Eine Mutter, die ihren Sohn im Kinderwagen durch die Herrenstraße schiebt, geht "automatisch am Rand". Eine gekennzeichnete Fläche für Fußgänger gibt es nicht, denn der gesamte Straßenraum gehört ja allen Verkehrsteilnehmern gleichermaßen. Auf das entsprechende Schild hoch oben am Laternenmast aufmerksam gemacht, schüttelt sie den Kopf. "An Tempo 20 halten sich eher wenige." Und wenn sie mit dem Fahrrad hier durchfahre, werde sie auch immer wieder angehupt, Platz zu machen, damit der nachfolgende Pkw überholen könne. Ihr persönlich wäre eine Fußgängerzone lieber, genauso wie auch einer anderen Passantin.

Das sieht mancher Geschäftsinhaber in der Herrenstraße anders. Die Besitzerin eines Naturkosmetikladens findet es gut, dass vor ihrem Geschäft Autos parken dürfen. Denn Kundinnen kommen auch zu Kosmetikanwendungen. Anschließend, eventuell mit gerötetem Gesicht, durch die Stadt zu laufen, käme nicht bei jeder gut an. Allerdings seien die Gebühren in der Kurzparkzone mit zwei Euro für die Stunde "zu hoch", klagt die Unternehmerin.
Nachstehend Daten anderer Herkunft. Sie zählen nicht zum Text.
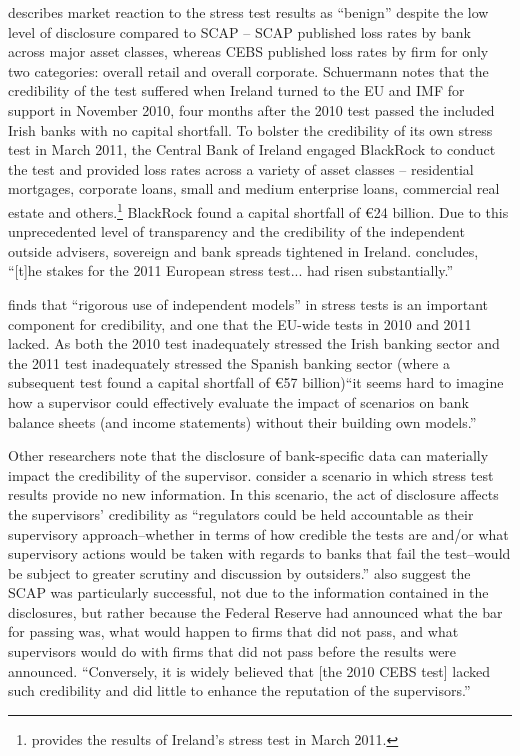 \documentclass[12pt]{article}
\begin{document}
\citet{Schuermann2011} describes market reaction to the stress test results as ``benign'' despite the low level of disclosure compared to SCAP -- SCAP published loss rates by bank across major asset classes, whereas CEBS published loss rates by firm for only two categories: overall retail and overall corporate. Schuermann notes that the credibility of the test suffered when Ireland turned to the EU and IMF for support in November 2010, four months after the 2010 test passed the included Irish banks with no capital shortfall. To bolster the credibility of its own stress test in March 2011, the Central Bank of Ireland engaged BlackRock to conduct the test and provided loss rates across a variety of asset classes -- residential mortgages, corporate loans, small and medium enterprise loans, commercial real estate and others.\footnote{\citet{Ireland} provides the results of Ireland's stress test in March 2011.} BlackRock found a capital shortfall of \euro{24} billion. Due to this unprecedented level of transparency and the credibility of the independent outside advisers, sovereign and bank spreads tightened in Ireland. \citet{Schuermann2011} concludes, ``[t]he stakes for the 2011 European stress test... had risen substantially.''

\citet{Schuermann2016} finds that ``rigorous use of independent models'' in stress tests is an important component for credibility, and one that the EU-wide tests in 2010 and 2011 lacked. As both the 2010 test inadequately stressed the Irish banking sector and the 2011 test inadequately stressed the Spanish banking sector (where a subsequent test found a capital shortfall of \euro{57} billion)``it seems hard to imagine how a supervisor could effectively evaluate the impact of scenarios on bank balance sheets (and income statements) without their building own models.''

Other researchers note that the disclosure of bank-specific data can materially impact the credibility of the supervisor. \citet{Itay} consider a scenario in which stress test results provide no new information. In this scenario, the act of disclosure affects the supervisors' credibility as ``regulators could be held accountable as their supervisory approach--whether in terms of how credible the tests are and/or what supervisory actions would be taken with regards to banks that fail the test--would be subject to greater scrutiny and discussion by outsiders.'' \citet{Itay} also suggest the SCAP was particularly successful, not due to the information contained in the disclosures, but rather because the Federal Reserve had announced what the bar for passing was, what would happen to firms that did not pass, and what supervisors would do with firms that did not pass before the results were announced. ``Conversely, it is widely believed that [the 2010 CEBS test] lacked such credibility and did little to enhance the reputation of the supervisors.''
\end{document}

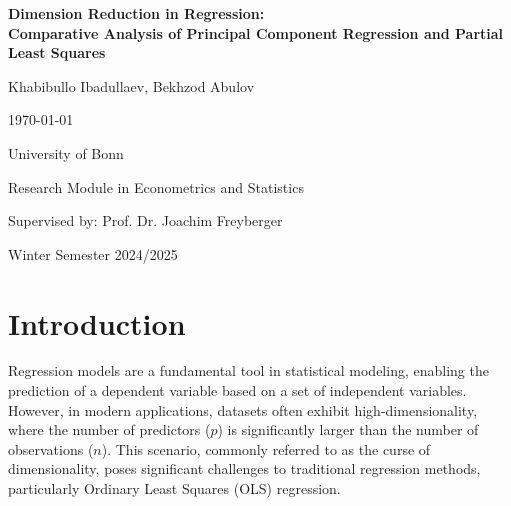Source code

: \documentclass[11pt,twoside,a4paper]{article}
\begin{document}
\begin{titlepage}
    \centering
    {\LARGE\bfseries Dimension Reduction in Regression: \\ Comparative Analysis of Principal Component Regression and Partial Least Squares\par}
    \vspace{1.5cm}
    
    {\Large Khabibullo Ibadullaev, Bekhzod Abulov\par}
    \vspace{0.5cm}
    
    {\large \today\par}
    \vspace{3cm}
    
    {\large University of Bonn\par}
    {\large Research Module in Econometrics and Statistics\par}
    {\large Supervised by: Prof. Dr. Joachim Freyberger\par}
    
    \vspace{0.5cm}
    
    {\large Winter Semester 2024/2025\par}
\end{titlepage}

\newpage

\thispagestyle{empty}
\tableofcontents

\newpage

\setlength{\abovedisplayskip}{0.35cm}
\setlength{\belowdisplayskip}{0.35cm}

\setlength{\abovedisplayshortskip}{0.2cm}
\setlength{\belowdisplayshortskip}{0.35cm}
\setlength{\parskip}{0.5em}

\section{Introduction}

Regression models are a fundamental tool in statistical modeling, enabling the prediction of a dependent variable based on a set of independent variables. However, in modern applications, datasets often exhibit high-dimensionality, where the number of predictors (\( p \)) is significantly larger than the number of observations (\( n \)). This scenario, commonly referred to as the curse of dimensionality, poses significant challenges to traditional regression methods, particularly Ordinary Least Squares (OLS) regression.
\end{document}
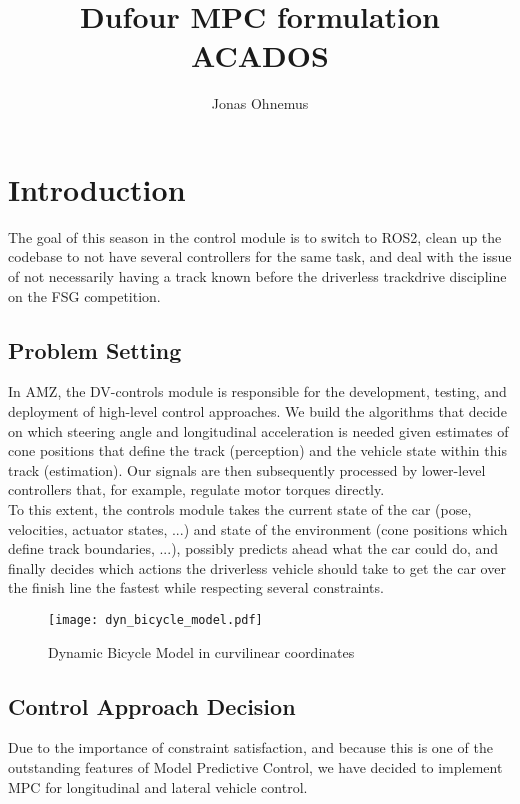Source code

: \documentclass[
a4paper, %
10pt, %
notitlepage,
english]{CSUniSchoolLabReport}
\title{Dufour MPC formulation \\ ACADOS}
\author{Jonas Ohnemus}
\begin{document}
\maketitle

{\let\clearpage\relax \vspace{100pt}\tableofcontents} 
\newpage

\chapter{Introduction}

The goal of this season in the control module is to switch to ROS2, clean up the codebase to not have several controllers for the same task, and deal with the issue of not necessarily having a track known before the driverless trackdrive discipline on the FSG competition.

\section{Problem Setting}

In AMZ, the DV-controls module is responsible for the development, testing, and deployment of high-level control approaches. We build the algorithms that decide on which steering angle and longitudinal acceleration is needed given estimates of cone positions that define the track (perception) and the vehicle state within this track (estimation). Our signals are then subsequently processed by lower-level controllers that, for example, regulate motor torques directly.\\
To this extent, the controls module takes the current state of the car (pose, velocities, actuator states, ...) and state of the environment (cone positions which define track boundaries, ...), possibly predicts ahead what the car could do, and finally decides which actions the driverless vehicle should take to get the car over the finish line the fastest while respecting several constraints.

\begin{figure}[H]
	\centering
	\texttt{[image: dyn\_bicycle\_model.pdf]}
	\caption{Dynamic Bicycle Model in curvilinear coordinates}
\end{figure}

\section{Control Approach Decision}

Due to the importance of constraint satisfaction, and because this is one of the outstanding features of Model Predictive Control, we have decided to implement MPC for longitudinal and lateral vehicle control.
\end{document}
"Unser Geschäft war früher in einer Einkaufspassage", sagt der Verkäufer von Wohnaccessoires. Doch das habe nicht gepasst. "Wir führen auch große Schalen oder Bodenvasen, da ist es wichtig, dass wir dem Kunden diese Dinge auch direkt vor der Tür in seinen Wagen verladen können."

Der Verkäuferin von Jeans, Shirts und Co ist es hingegen "egal, ob Begegnungs- oder Fußgängerzone". Nur manchmal störe es sie, wenn höhere Autos direkt vor den Schaufenstern stehenblieben und damit die Sicht auf die Schaufenster verstellt werde.

Klagen über weniger Kunden

"Das Thema Verkehrsberuhigung in Innenstädten ist oft konfliktträchtig", sagt Karl Jachs vom Referat Verkehrspolitik der Wirtschaftskammer Oberösterreich. Die Bedürfnisse der Anrainer und Geschäftsleute sind unterschiedlich. Unternehmer klagen über das Ausbleiben der Kunden in den Innenstädten wegen der Fußgängerzonen. Bewohner wiederum wollen weniger Verkehr. Die Begegnungszone ist der Kompromiss, so Jachs. Oberösterreich hat deshalb 2009 den Pilotversuch für "Zentrumszonen" gestartet, der Vorläufer der Begegnungszonen. Geschaffen wurden sie in Freistadt, Ottensheim und Unterach am Attersee. Auch die Herrenstraße in Linz schloss sich an. Inzwischen liegt eine Evaluierung vor. So zeigte sich in den Pilotgemeinden keine auffällige Entwicklung in der Unfallstatistik. Allerdings: Das Verkehrsaufkommen wurde nicht weniger. Aber die Autos fuhren deutlich langsamer, das Durchschnittstempo betrug 22 Stundenkilometer. Und knapp ein Drittel der Befragten gab an, dass die Einkaufssituation attraktiver geworden und so das Zentrum aufgewertet worden sei.

Das sieht auch die Verkäuferin einer Papierhandlung in der Herrenstraße so: "In den letzten Jahren haben viele neue Geschäfte eröffnet." Jetzt stimme der Branchenmix. Und so kämen auch die Kunden wieder - zu Fuß und mit dem Auto. (Kerstin Scheller, DER STANDARD, 31.3.2014)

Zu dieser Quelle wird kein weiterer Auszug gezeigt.